“…detailed pharmacological studies are lacking in animals to determine if Kratom or the major alkaloid, mitragynine, is able to attenuate the effects of opioid withdrawal and therefore medical potential.”
Biography
Christopher McCurdy, Ph.D., is a broadly trained medicinal chemist, behavioral pharmacologist and pharmacist whose research focuses on the design, synthesis and development of drugs to treat pain and drug abuse. For over 20 years, much of his research has focused on opioid, Neuropeptide FF and sigma receptor ligand/probe design, synthesis, pharmacological evaluation and development. He has been successful in discovering unique and selective tools for sigma receptors, NPFF receptors and opioid receptors. He is an internationally recognized expert on Kratom (Mitragyna speciosa), that is under investigation for opioid withdrawal syndrome. A significant portion of his career has been dedicated to the development of novel sigma receptor ligands, in collaboration with a variety of interdisciplinary groups, to generate and optimize selective ligands which could serve as critical experimental tools, and more recently, as potential medication development leads to attenuate the effects of cocaine, methamphetamine and pain. Most notably, he has developed a PET/MR imaging diagnostic agent for visualizing the origins of chronic, neuropathic pain by interacting with sigma receptors at the site of nerve damage. First-in-human studies are currently underway in a Phase 0 trial. In addition to his discovery chemistry roles, McCurdy serves as the director of the UF Translational Drug Development Core. Dr. McCurdy is currently President-Elect of the American Association of Pharmaceutical Scientists (AAPS) and also serves as the Co-Chair of the Special Interest Group on Drug Design and Discovery (DDD) of the International Pharmaceutical Federation (FIP).

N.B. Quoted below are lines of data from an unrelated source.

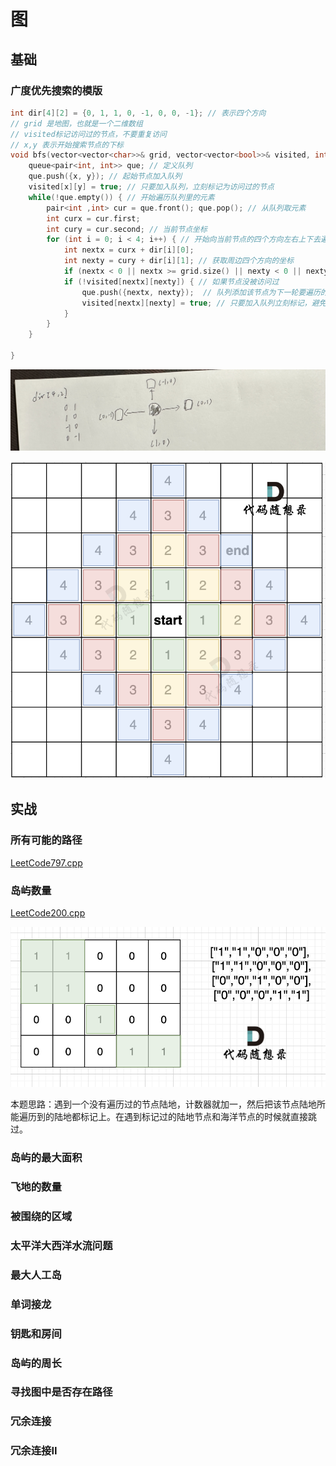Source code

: # 图

## 基础

### 广度优先搜索的模版

```c++
int dir[4][2] = {0, 1, 1, 0, -1, 0, 0, -1}; // 表示四个方向
// grid 是地图，也就是一个二维数组
// visited标记访问过的节点，不要重复访问
// x,y 表示开始搜索节点的下标
void bfs(vector<vector<char>>& grid, vector<vector<bool>>& visited, int x, int y) {
    queue<pair<int, int>> que; // 定义队列
    que.push({x, y}); // 起始节点加入队列
    visited[x][y] = true; // 只要加入队列，立刻标记为访问过的节点
    while(!que.empty()) { // 开始遍历队列里的元素
        pair<int ,int> cur = que.front(); que.pop(); // 从队列取元素
        int curx = cur.first;
        int cury = cur.second; // 当前节点坐标
        for (int i = 0; i < 4; i++) { // 开始向当前节点的四个方向左右上下去遍历
            int nextx = curx + dir[i][0];
            int nexty = cury + dir[i][1]; // 获取周边四个方向的坐标
            if (nextx < 0 || nextx >= grid.size() || nexty < 0 || nexty >= grid[0].size()) continue;  // 坐标越界了，直接跳过
            if (!visited[nextx][nexty]) { // 如果节点没被访问过
                que.push({nextx, nexty});  // 队列添加该节点为下一轮要遍历的节点
                visited[nextx][nexty] = true; // 只要加入队列立刻标记，避免重复访问
            }
        }
    }

}
```

![IMG_2337](Readme.assets/IMG_2337.jpg) 

![图二](Readme.assets/20220825102653.png) 

## 实战

### 所有可能的路径

[LeetCode797.cpp](https://github.com/niu0217/Documents/blob/main/Algorithm/Graph/LeetCode797.cpp)

### 岛屿数量

[LeetCode200.cpp](https://github.com/niu0217/Documents/blob/main/Algorithm/Graph/LeetCode200.cpp)

![图一](Readme.assets/20220726094200.png) 

本题思路：遇到一个没有遍历过的节点陆地，计数器就加一，然后把该节点陆地所能遍历到的陆地都标记上。在遇到标记过的陆地节点和海洋节点的时候就直接跳过。

### 岛屿的最大面积

### 飞地的数量

### 被围绕的区域

### 太平洋大西洋水流问题

### 最大人工岛

### 单词接龙

### 钥匙和房间

### 岛屿的周长

### 寻找图中是否存在路径

### 冗余连接

### 冗余连接II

Kratom (Mitragyna speciosa) as a potential therapy for opioid dependance.
“A decoction of Kratom leaves was lyophilized to a light brown powder that was characterized based on mitragynine content and dosed to mice based on a survey of human users.”
Transcript abstract
Mitragyna speciosa Korth (Rubiaceae) is a Southeast Asian tree whose leaves are the origin of the Thai traditional drug “Kratom”. The extract of this plant possesses unique pharmacological actions that include a coca-like stimulant as well opium-like depressant actions. Traditionally, the plant extract has been used as an opium substitute, and it has been clinically used in Thailand to wean addicts off opiates. More recently, human case reports have appeared in the literature from use in the United States (US) and the US Drug Enforcement Agency (DEA) has announced an intention to place Kratom into Schedule I. However, detailed pharmacological studies are lacking in animals to determine if Kratom or the major alkaloid, mitragynine, is able to attenuate the effects of opioid withdrawal and therefore medical potential. This talk will provide a background on the ethnopharmacological basis we utilized to examine the ability of Kratom extracts or mitragynine, compared to methadone, in murine opioid withdrawal assays. A decoction of Kratom leaves was lyophilized to a light brown powder that was characterized based on mitragynine content and dosed to mice based on a survey of human users. Detailed analytical and pharmacokinetic studies provided information on equivalent dosing of the individual alkaloid, mitragynine, in order that the results could be directly compared to those given in the lyophilized Kratom groups. Lyophilized Kratom was dosed orally and significantly attenuated opioid withdrawal with regard to locomotor activity, jumping, paw tremors, teeth chattering but did not attenuate wet-dog shakes or loss in weight. Interestingly, mitragynine alone, administered orally, produced significant blockade of all withdrawal effects and did not effect weight. This data indicates that formulations of Kratom or mitragynine are worthy of further investigation as potential pharmacological treatments for opioid withdrawal.